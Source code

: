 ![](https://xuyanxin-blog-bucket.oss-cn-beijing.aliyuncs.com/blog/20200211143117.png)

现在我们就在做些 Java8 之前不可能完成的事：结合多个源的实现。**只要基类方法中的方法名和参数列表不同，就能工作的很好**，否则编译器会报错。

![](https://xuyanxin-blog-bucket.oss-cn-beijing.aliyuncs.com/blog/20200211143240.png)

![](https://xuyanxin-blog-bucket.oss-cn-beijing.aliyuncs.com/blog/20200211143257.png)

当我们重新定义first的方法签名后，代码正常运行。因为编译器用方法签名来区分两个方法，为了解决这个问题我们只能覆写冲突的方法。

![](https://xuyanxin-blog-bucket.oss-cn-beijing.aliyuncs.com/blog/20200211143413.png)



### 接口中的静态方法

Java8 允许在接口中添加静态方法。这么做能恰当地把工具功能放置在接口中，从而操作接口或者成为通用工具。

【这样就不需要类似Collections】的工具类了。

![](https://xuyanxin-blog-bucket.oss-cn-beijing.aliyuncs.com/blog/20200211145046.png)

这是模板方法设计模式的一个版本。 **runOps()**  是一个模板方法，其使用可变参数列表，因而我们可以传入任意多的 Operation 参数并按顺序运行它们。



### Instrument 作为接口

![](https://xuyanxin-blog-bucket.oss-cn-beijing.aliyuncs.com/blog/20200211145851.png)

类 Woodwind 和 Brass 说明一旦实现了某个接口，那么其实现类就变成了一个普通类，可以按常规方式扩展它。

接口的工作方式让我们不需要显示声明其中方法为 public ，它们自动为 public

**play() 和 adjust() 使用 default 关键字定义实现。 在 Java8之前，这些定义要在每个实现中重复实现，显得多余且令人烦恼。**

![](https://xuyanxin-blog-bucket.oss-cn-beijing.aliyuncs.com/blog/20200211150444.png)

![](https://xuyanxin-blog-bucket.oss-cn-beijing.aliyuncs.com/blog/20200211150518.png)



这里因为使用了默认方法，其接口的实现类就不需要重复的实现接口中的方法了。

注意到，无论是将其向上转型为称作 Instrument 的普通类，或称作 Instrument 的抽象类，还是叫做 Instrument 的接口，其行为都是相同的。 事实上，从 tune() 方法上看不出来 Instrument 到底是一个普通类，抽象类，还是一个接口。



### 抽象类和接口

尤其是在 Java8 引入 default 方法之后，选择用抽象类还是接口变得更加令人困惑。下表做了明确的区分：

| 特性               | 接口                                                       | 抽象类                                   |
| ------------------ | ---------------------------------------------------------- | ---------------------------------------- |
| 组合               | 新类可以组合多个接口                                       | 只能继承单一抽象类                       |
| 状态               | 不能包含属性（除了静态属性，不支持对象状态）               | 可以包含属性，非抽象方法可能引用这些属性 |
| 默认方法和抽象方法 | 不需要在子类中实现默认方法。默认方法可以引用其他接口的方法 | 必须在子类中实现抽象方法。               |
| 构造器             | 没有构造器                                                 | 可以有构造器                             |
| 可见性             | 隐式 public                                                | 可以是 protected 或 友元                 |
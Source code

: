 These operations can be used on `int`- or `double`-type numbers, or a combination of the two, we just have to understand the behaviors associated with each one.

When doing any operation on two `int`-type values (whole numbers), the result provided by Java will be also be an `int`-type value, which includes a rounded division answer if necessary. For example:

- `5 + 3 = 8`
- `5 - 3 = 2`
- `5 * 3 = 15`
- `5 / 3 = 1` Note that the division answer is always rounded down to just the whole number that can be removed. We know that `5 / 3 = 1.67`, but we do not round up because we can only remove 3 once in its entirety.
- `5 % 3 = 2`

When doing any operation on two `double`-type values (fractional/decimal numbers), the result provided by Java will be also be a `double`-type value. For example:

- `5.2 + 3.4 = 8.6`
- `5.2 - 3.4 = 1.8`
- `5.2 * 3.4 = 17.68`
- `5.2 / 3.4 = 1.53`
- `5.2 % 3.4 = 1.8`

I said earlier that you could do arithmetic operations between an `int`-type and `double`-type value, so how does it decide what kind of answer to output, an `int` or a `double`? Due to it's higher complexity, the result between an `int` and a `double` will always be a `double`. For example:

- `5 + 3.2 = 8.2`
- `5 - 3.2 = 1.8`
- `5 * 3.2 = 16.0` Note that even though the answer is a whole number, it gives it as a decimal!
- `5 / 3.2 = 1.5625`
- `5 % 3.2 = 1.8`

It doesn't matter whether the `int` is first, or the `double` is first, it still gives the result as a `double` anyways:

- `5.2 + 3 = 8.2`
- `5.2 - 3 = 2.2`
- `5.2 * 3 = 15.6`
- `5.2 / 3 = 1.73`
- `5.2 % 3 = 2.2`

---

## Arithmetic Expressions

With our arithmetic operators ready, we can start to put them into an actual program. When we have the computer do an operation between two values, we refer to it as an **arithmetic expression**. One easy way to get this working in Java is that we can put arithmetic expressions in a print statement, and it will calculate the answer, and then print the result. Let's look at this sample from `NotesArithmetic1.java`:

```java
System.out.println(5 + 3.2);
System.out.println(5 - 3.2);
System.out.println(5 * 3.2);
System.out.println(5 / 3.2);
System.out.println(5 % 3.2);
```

What the task asks ->
Repeat each of the records exactly as written.

Result ->
Source code

: ![](https://xuyanxin-blog-bucket.oss-cn-beijing.aliyuncs.com/blog/20200211143117.png)

现在我们就在做些 Java8 之前不可能完成的事：结合多个源的实现。**只要基类方法中的方法名和参数列表不同，就能工作的很好**，否则编译器会报错。

![](https://xuyanxin-blog-bucket.oss-cn-beijing.aliyuncs.com/blog/20200211143240.png)

![](https://xuyanxin-blog-bucket.oss-cn-beijing.aliyuncs.com/blog/20200211143257.png)

当我们重新定义first的方法签名后，代码正常运行。因为编译器用方法签名来区分两个方法，为了解决这个问题我们只能覆写冲突的方法。

![](https://xuyanxin-blog-bucket.oss-cn-beijing.aliyuncs.com/blog/20200211143413.png)



### 接口中的静态方法

Java8 允许在接口中添加静态方法。这么做能恰当地把工具功能放置在接口中，从而操作接口或者成为通用工具。

【这样就不需要类似Collections】的工具类了。

![](https://xuyanxin-blog-bucket.oss-cn-beijing.aliyuncs.com/blog/20200211145046.png)

这是模板方法设计模式的一个版本。 **runOps()**  是一个模板方法，其使用可变参数列表，因而我们可以传入任意多的 Operation 参数并按顺序运行它们。



### Instrument 作为接口

![](https://xuyanxin-blog-bucket.oss-cn-beijing.aliyuncs.com/blog/20200211145851.png)

类 Woodwind 和 Brass 说明一旦实现了某个接口，那么其实现类就变成了一个普通类，可以按常规方式扩展它。

接口的工作方式让我们不需要显示声明其中方法为 public ，它们自动为 public

**play() 和 adjust() 使用 default 关键字定义实现。 在 Java8之前，这些定义要在每个实现中重复实现，显得多余且令人烦恼。**

![](https://xuyanxin-blog-bucket.oss-cn-beijing.aliyuncs.com/blog/20200211150444.png)

![](https://xuyanxin-blog-bucket.oss-cn-beijing.aliyuncs.com/blog/20200211150518.png)



这里因为使用了默认方法，其接口的实现类就不需要重复的实现接口中的方法了。

注意到，无论是将其向上转型为称作 Instrument 的普通类，或称作 Instrument 的抽象类，还是叫做 Instrument 的接口，其行为都是相同的。 事实上，从 tune() 方法上看不出来 Instrument 到底是一个普通类，抽象类，还是一个接口。



### 抽象类和接口

尤其是在 Java8 引入 default 方法之后，选择用抽象类还是接口变得更加令人困惑。下表做了明确的区分：

| 特性               | 接口                                                       | 抽象类                                   |
| ------------------ | ---------------------------------------------------------- | ---------------------------------------- |
| 组合               | 新类可以组合多个接口                                       | 只能继承单一抽象类                       |
| 状态               | 不能包含属性（除了静态属性，不支持对象状态）               | 可以包含属性，非抽象方法可能引用这些属性 |
| 默认方法和抽象方法 | 不需要在子类中实现默认方法。默认方法可以引用其他接口的方法 | 必须在子类中实现抽象方法。               |
| 构造器             | 没有构造器                                                 | 可以有构造器                             |
| 可见性             | 隐式 public                                                | 可以是 protected 或 友元                 |
Source code

: These operations can be used on `int`- or `double`-type numbers, or a combination of the two, we just have to understand the behaviors associated with each one.

When doing any operation on two `int`-type values (whole numbers), the result provided by Java will be also be an `int`-type value, which includes a rounded division answer if necessary. For example:

- `5 + 3 = 8`
- `5 - 3 = 2`
- `5 * 3 = 15`
- `5 / 3 = 1` Note that the division answer is always rounded down to just the whole number that can be removed. We know that `5 / 3 = 1.67`, but we do not round up because we can only remove 3 once in its entirety.
- `5 % 3 = 2`

When doing any operation on two `double`-type values (fractional/decimal numbers), the result provided by Java will be also be a `double`-type value. For example:

- `5.2 + 3.4 = 8.6`
- `5.2 - 3.4 = 1.8`
- `5.2 * 3.4 = 17.68`
- `5.2 / 3.4 = 1.53`
- `5.2 % 3.4 = 1.8`

I said earlier that you could do arithmetic operations between an `int`-type and `double`-type value, so how does it decide what kind of answer to output, an `int` or a `double`? Due to it's higher complexity, the result between an `int` and a `double` will always be a `double`. For example:

- `5 + 3.2 = 8.2`
- `5 - 3.2 = 1.8`
- `5 * 3.2 = 16.0` Note that even though the answer is a whole number, it gives it as a decimal!
- `5 / 3.2 = 1.5625`
- `5 % 3.2 = 1.8`

It doesn't matter whether the `int` is first, or the `double` is first, it still gives the result as a `double` anyways:

- `5.2 + 3 = 8.2`
- `5.2 - 3 = 2.2`
- `5.2 * 3 = 15.6`
- `5.2 / 3 = 1.73`
- `5.2 % 3 = 2.2`

---

## Arithmetic Expressions

With our arithmetic operators ready, we can start to put them into an actual program. When we have the computer do an operation between two values, we refer to it as an **arithmetic expression**. One easy way to get this working in Java is that we can put arithmetic expressions in a print statement, and it will calculate the answer, and then print the result. Let's look at this sample from `NotesArithmetic1.java`:

```java
System.out.println(5 + 3.2);
System.out.println(5 - 3.2);
System.out.println(5 * 3.2);
System.out.println(5 / 3.2);
System.out.println(5 % 3.2);
```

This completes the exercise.